The Korean-born artist Do Ho Suh has made moving around the world — from Seoul to New York and now London — his life’s work. His sheer fabric structures, which replicate the architecture of his past dwellings, give shape to the transience, dislocation and shifting identities that Suh has known. Now the sculptures themselves are hitting the road: : in February, the Cincinnati Contemporary Arts Center (CAC) opened Passage, a solo exhibition of predominantly new work (until 11 September), while the Museum of Contemporary Art San Diego is the latest US institution to host the artist’s mid-career survey (18 March-4 July) with a presentation of several of the cloth installations, along with videos and works on paper.
The Art Newspaper: Your cloth houses evoke feelings of both rootedness and uprootedness. Does the fact that the sculptures themselves are now travelling around the country add anything to the way you think about the work?
Do Ho Suh: It’s a strange feeling. Previously I’ve had shows travel to a couple of different places, but never as extensively as this US tour. I feel like I’m in a rock band or something, going to all these small towns. It’s funny because the same pieces are travelling from one end of the US to the other, but each venue is completely different, so each time I show the piece in a different space or location it actually achieves a different layer of meaning. I think it’s kind of similar to my personal experience of leaving home and coming to a different country and moving around, but this time it’s the work itself that is experiencing different things. But because of the specificity of the museum space, I don’t think the Cincinnati show can be replicated. It is very much sitespecific; the whole show is about this transient experience, moving throughout the spaces within the museum and using your body.
The CAC was Zaha Hadid’s first building in the US. How did its angular, unconventional architecture influence the making of your exhibition?
I had been thinking about my Hub series before I was invited to Cincinnati, but sometimes you need to find the right time and place to realise an idea. For me, CAC was the great opportunity to make this project happen. The space is quite challenging and yet quite interesting—it’s not a typical white cube. There’s no clear distinction from one gallery to another, so I saw it as one continuous space. Every room has different ceiling heights. The ramp goes all the way to the fourth floor and they have a very tall space with a skylight. It’s the perfect place for my show, which is titled Passage because of the work’s relationship to the museum’s architecture. The way the exhibition is designed, you go through different spaces and in my practice I’ve been interested in these different kinds of transitional spaces. So the Hub series is part of this.

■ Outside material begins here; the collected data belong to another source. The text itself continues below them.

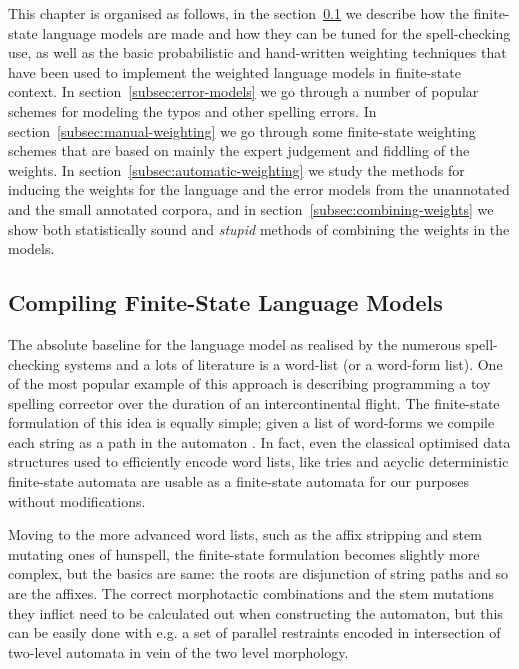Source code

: \documentclass[a4paper,12pt]{article}
\begin{document}
This chapter is organised as follows, in the
section~\ref{subsec:language-models} we describe how the finite-state language
models are made and how they can be tuned for the spell-checking use, as well
as the basic probabilistic and hand-written weighting techniques that have been
used to implement the weighted language models in finite-state context. In
section~\ref{subsec:error-models} we go through a number of popular schemes for
modeling the typos and other spelling errors.  In
section~\ref{subsec:manual-weighting} we go through some finite-state weighting
schemes that are based on mainly the expert judgement and fiddling of the
weights.  In section~\ref{subsec:automatic-weighting} we study the methods for
inducing the weights for the language and the error models from the unannotated
and the small annotated corpora, and in section~\ref{subsec:combining-weights}
we show both statistically sound and \emph{stupid} methods of combining the
weights in the models.

\subsection{Compiling Finite-State Language Models}
\label{subsec:language-models}

The absolute baseline for the language model as realised by the numerous
spell-checking systems and a lots of literature is a word-list (or a word-form
list). One of the most popular example of this approach
is \cite[]{norvig/2010} describing programming a toy spelling corrector over
the duration of an intercontinental flight. The finite-state formulation of
this idea is equally simple; given a list of word-forms we compile each string
as a path in the automaton \cite[]{pirinen2012effects}. In fact, even the
classical optimised data structures used to efficiently encode word lists, like
tries and acyclic deterministic finite-state automata are usable as
a finite-state automata for our purposes without modifications.

Moving to the more advanced word lists, such as the affix stripping and stem
mutating ones of hunspell, the finite-state formulation becomes slightly more
complex, but the basics are same: the roots are disjunction of string paths and
so are the affixes. The correct morphotactic combinations and the stem
mutations they inflict need to be calculated out when constructing the
automaton, but this can be easily done with e.g. a set of parallel restraints
encoded in intersection of two-level automata \cite[]{pirinen2010creating} in
vein of the two level morphology.
\end{document}
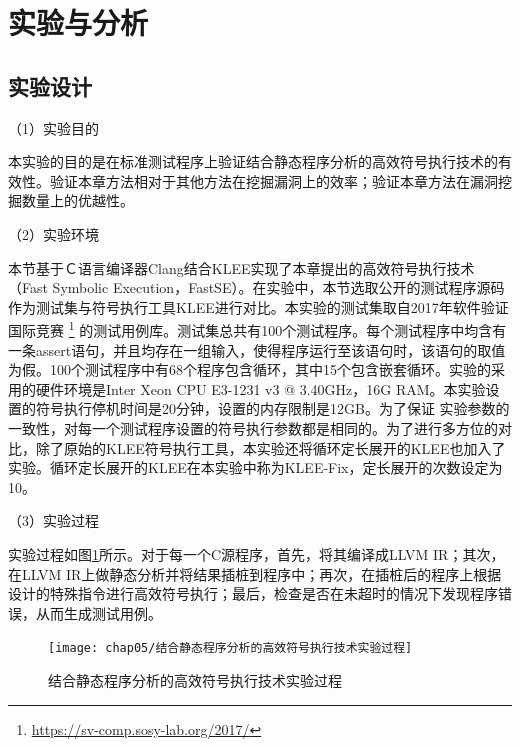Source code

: %



\section{实验与分析}
\label{sec-experiment}

\subsection{实验设计}

（1）实验目的

本实验的目的是在标准测试程序上验证结合静态程序分析的高效符号执行技术的有效性。验证本章方法相对于其他方法在挖掘漏洞上的效率；验证本章方法在漏洞挖掘数量上的优越性。

（2）实验环境

本节基于Ｃ语言编译器Clang结合KLEE实现了本章提出的高效符号执行技术（Fast Symbolic Execution，FastSE）。在实验中，本节选取公开的测试程序源码作为测试集与符号执行工具KLEE进行对比。本实验的测试集取自2017年软件验证国际竞赛
\footnote{\url{https://sv-comp.sosy-lab.org/2017/}}
的测试用例库。测试集总共有100个测试程序。每个测试程序中均含有一条assert语句，并且均存在一组输入，使得程序运行至该语句时，该语句的取值为假。100个测试程序中有68个程序包含循环，其中15个包含嵌套循环。实验的采用的硬件环境是Inter Xeon CPU E3-1231 v3 @ 3.40GHz，16G RAM。本实验设置的符号执行停机时间是20分钟，设置的内存限制是12GB。为了保证
实验参数的一致性，对每一个测试程序设置的符号执行参数都是相同的。为了进行多方位的对比，除了原始的KLEE符号执行工具，本实验还将循环定长展开的KLEE也加入了实验。循环定长展开的KLEE在本实验中称为KLEE-Fix，定长展开的次数设定为10。

（3）实验过程

实验过程如图\ref{experiment_procedure}所示。对于每一个C源程序，首先，将其编译成LLVM IR；其次，在LLVM IR上做静态分析并将结果插桩到程序中；再次，在插桩后的程序上根据设计的特殊指令进行高效符号执行；最后，检查是否在未超时的情况下发现程序错误，从而生成测试用例。

\begin{figure}[h]
	\centering
	\texttt{[image: chap05/结合静态程序分析的高效符号执行技术实验过程]}
	\caption{结合静态程序分析的高效符号执行技术实验过程}
	\label{experiment_procedure}
\end{figure}

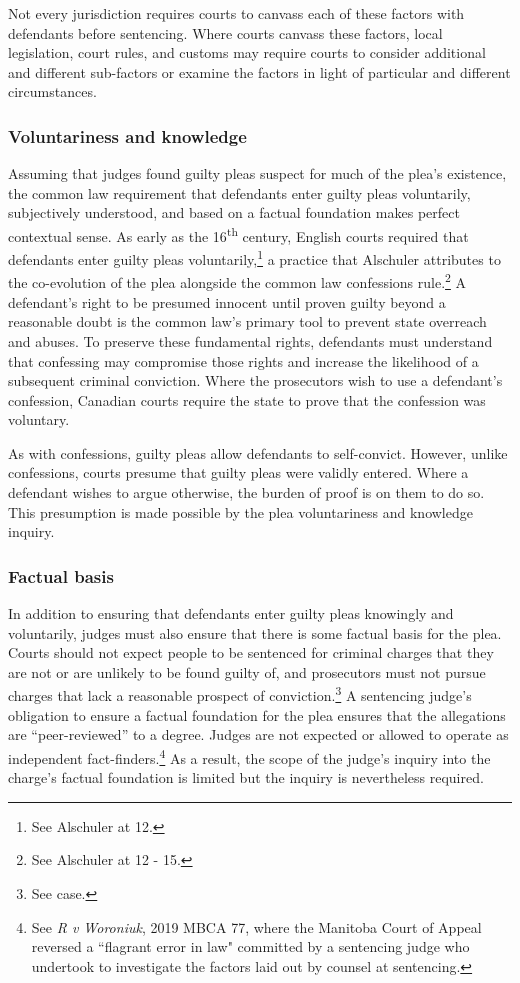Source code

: Not every jurisdiction requires courts to canvass each of these factors with defendants before sentencing. Where courts canvass these factors, local legislation, court rules, and customs may require courts to consider additional and different sub-factors or examine the factors in light of particular and different circumstances. 

\subsubsection{Voluntariness and knowledge}

Assuming that judges found guilty pleas suspect for much of the plea's existence, the common law requirement that defendants enter guilty pleas voluntarily, subjectively understood, and based on a factual foundation makes perfect contextual sense. As early as the 16\textsuperscript{th} century, English courts required that defendants enter guilty pleas voluntarily,\footnote{See Alschuler at 12.} a practice that Alschuler attributes to the co-evolution of the plea alongside the common law confessions rule.\footnote{See Alschuler at 12 - 15.} A defendant's right to be presumed innocent until proven guilty beyond a reasonable doubt is the common law's primary tool to prevent state overreach and abuses. To preserve these fundamental rights, defendants must understand that confessing may compromise those rights and increase the likelihood of a subsequent criminal conviction. Where the prosecutors wish to use a defendant's confession, Canadian courts require the state to prove that the confession was voluntary. 

As with confessions, guilty pleas allow defendants to self-convict. However, unlike confessions, courts presume that guilty pleas were validly entered. Where a defendant wishes to argue otherwise, the burden of proof is on them to do so. This presumption is made possible by the plea voluntariness and knowledge inquiry.

\subsubsection{Factual basis}

In addition to ensuring that defendants enter guilty pleas knowingly and voluntarily, judges must also ensure that there is some factual basis for the plea. Courts should not expect people to be sentenced for criminal charges that they are not or are unlikely to be found guilty of, and prosecutors must not pursue charges that lack a reasonable prospect of conviction.\footnote{See case.} A sentencing judge's obligation to ensure a factual foundation for the plea ensures that the allegations are ``peer-reviewed'' to a degree. Judges are not expected or allowed to operate as independent fact-finders.\footnote{See \textit{R v Woroniuk}, 2019 MBCA 77, where the Manitoba Court of Appeal reversed a ``flagrant error in law" committed by a sentencing judge who undertook to investigate the factors laid out by counsel at sentencing.} As a result, the scope of the judge's inquiry into the charge's factual foundation is limited but the inquiry is nevertheless required.

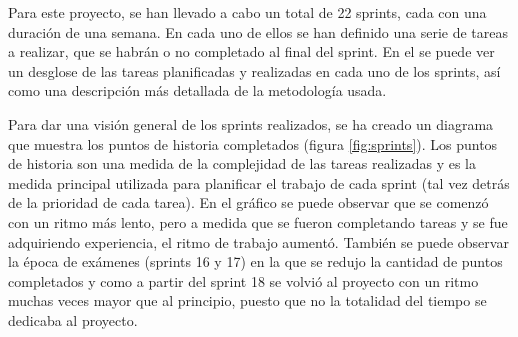 Para este proyecto, se han llevado a cabo un total de 22 sprints, cada con una duración de una semana.
En cada uno de ellos se han definido una serie de tareas a realizar, que se habrán o no completado al final
del sprint. En el \tercerAnexo se puede ver un desglose de las tareas planificadas y realizadas en cada
uno de los sprints, así como una descripción más detallada de la metodología usada.

Para dar una visión general de los sprints realizados, se ha creado un diagrama que muestra los puntos
de historia completados (figura \ref{fig:sprints}). Los puntos de historia son una medida de la
complejidad de las tareas realizadas y es la medida principal utilizada para planificar el trabajo de
cada sprint (tal vez detrás de la prioridad de cada tarea). En el gráfico se puede observar que se comenzó
con un ritmo más lento, pero a medida que se fueron completando tareas y se fue adquiriendo experiencia,
el ritmo de trabajo aumentó. También se puede observar la época de exámenes (sprints 16 y 17) en la que
se redujo la cantidad de puntos completados y como a partir del sprint 18 se volvió al proyecto con un
ritmo muchas veces mayor que al principio, puesto que no la totalidad del tiempo se dedicaba al proyecto.


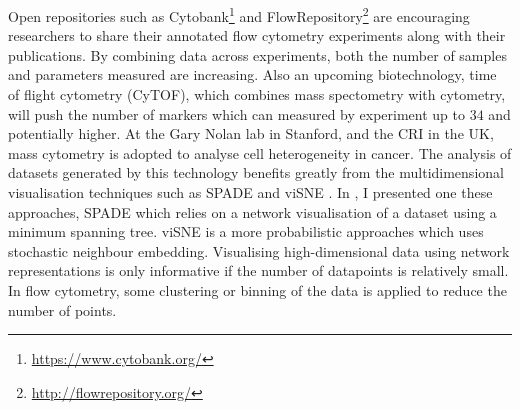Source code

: Open repositories such as Cytobank\footnote{\url{https://www.cytobank.org/}} and FlowRepository\footnote{\url{http://flowrepository.org/}} \citep{Spidlen:2012hk} are encouraging researchers to share their annotated flow cytometry experiments along with their publications.
By combining data across experiments, both the number of samples and parameters measured are increasing.
Also an upcoming biotechnology, time of flight cytometry (CyTOF), which combines mass spectometry with cytometry, will push the number of markers which can measured by experiment up to $34$ and potentially higher.
At the Gary Nolan lab in Stanford, and the CRI in the UK, mass cytometry is adopted to analyse cell heterogeneity in cancer.
The analysis of datasets generated by this technology benefits greatly from the multidimensional visualisation techniques such as \gls{SPADE} \citep{Simonds:2011jh} and \gls{viSNE} \citep{Amir:2013jp}.
In , I presented one these approaches, \gls{SPADE} which relies on a network visualisation of a dataset using a minimum spanning tree.
\gls{viSNE} is a more probabilistic approaches which uses stochastic neighbour embedding.
Visualising high-dimensional data using network representations is only informative if the number of datapoints is relatively small.
In flow cytometry, some clustering or binning of the data is applied to reduce the number of points.  

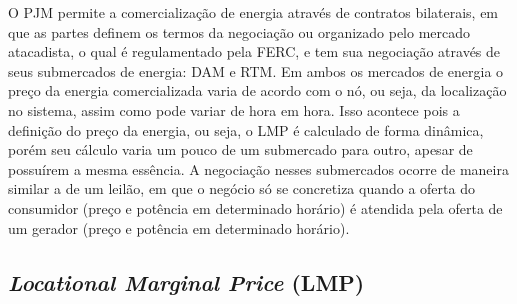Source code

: O PJM permite a comercialização de energia através de contratos bilaterais, em que as partes definem os termos da negociação ou organizado pelo mercado atacadista, o qual é regulamentado pela \ac{FERC}, e tem sua negociação através de seus submercados de energia: \ac{DAM} e \ac{RTM}. 
Em ambos os mercados de energia o preço da energia comercializada varia de acordo com o nó, ou seja, da localização no sistema, assim como pode variar de hora em hora. Isso acontece pois a definição do preço da energia, ou seja, o \ac{LMP} é calculado de forma dinâmica, porém seu cálculo varia um pouco de um submercado para outro, apesar de possuírem a mesma essência. A negociação nesses submercados ocorre de maneira similar a de um leilão, em que o negócio só se concretiza quando a oferta do consumidor (preço e potência em determinado horário) é atendida pela oferta de um gerador (preço e potência em determinado horário).

\subsection{\textit{Locational Marginal Price} (LMP)}

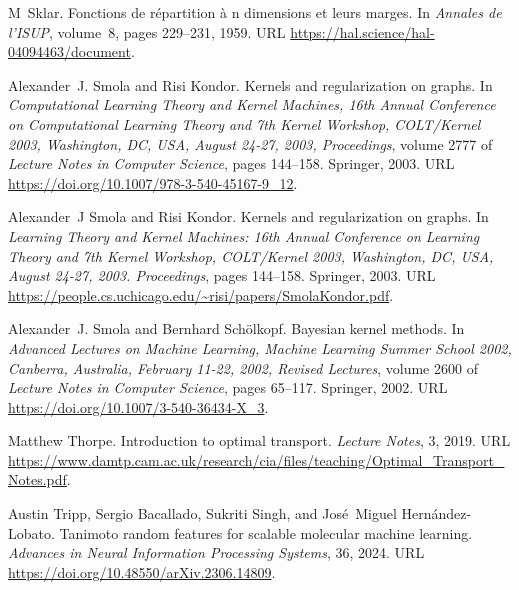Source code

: \begin{thebibliography}{76}
M~Sklar.
\newblock Fonctions de r{\'e}partition {\`a} n dimensions et leurs marges.
\newblock In \emph{Annales de l'ISUP}, volume~8, pages 229--231, 1959.
\newblock URL \url{https://hal.science/hal-04094463/document}.

Alexander~J. Smola and Risi Kondor.
\newblock Kernels and regularization on graphs.
\newblock In \emph{Computational Learning Theory and Kernel Machines, 16th Annual Conference on Computational Learning Theory and 7th Kernel Workshop, COLT/Kernel 2003, Washington, DC, USA, August 24-27, 2003, Proceedings}, volume 2777 of \emph{Lecture Notes in Computer Science}, pages 144--158. Springer, 2003{}.
\newblock URL \url{https://doi.org/10.1007/978-3-540-45167-9\_12}.

Alexander~J Smola and Risi Kondor.
\newblock Kernels and regularization on graphs.
\newblock In \emph{Learning Theory and Kernel Machines: 16th Annual Conference on Learning Theory and 7th Kernel Workshop, COLT/Kernel 2003, Washington, DC, USA, August 24-27, 2003. Proceedings}, pages 144--158. Springer, 2003{}.
\newblock URL \url{https://people.cs.uchicago.edu/~risi/papers/SmolaKondor.pdf}.

Alexander~J. Smola and Bernhard Sch{\"{o}}lkopf.
\newblock Bayesian kernel methods.
\newblock In \emph{Advanced Lectures on Machine Learning, Machine Learning Summer School 2002, Canberra, Australia, February 11-22, 2002, Revised Lectures}, volume 2600 of \emph{Lecture Notes in Computer Science}, pages 65--117. Springer, 2002.
\newblock URL \url{https://doi.org/10.1007/3-540-36434-X\_3}.

Matthew Thorpe.
\newblock Introduction to optimal transport.
\newblock \emph{Lecture Notes}, 3, 2019.
\newblock URL \url{https://www.damtp.cam.ac.uk/research/cia/files/teaching/Optimal_Transport_Notes.pdf}.

Austin Tripp, Sergio Bacallado, Sukriti Singh, and Jos{\'e}~Miguel Hern{\'a}ndez-Lobato.
\newblock Tanimoto random features for scalable molecular machine learning.
\newblock \emph{Advances in Neural Information Processing Systems}, 36, 2024.
\newblock URL \url{https://doi.org/10.48550/arXiv.2306.14809}.


\end{thebibliography}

How does the Hub series differ from your previous architectural works?
These are architectural pieces that are not designated with any particular function. They are basically in-between spaces, like from the bedroom to the kitchen. You can call it a corridor maybe, but a Hub looks like a room: it’s more square, not long and rectangular, and it has three or four doors because it leads you to the different spaces. Conceptually, the core of the piece is quite similar to older work and when you connect these things together it becomes the passage—the journey of my life over the past 20 years or so starting from Korea and going to the US, Germany and England.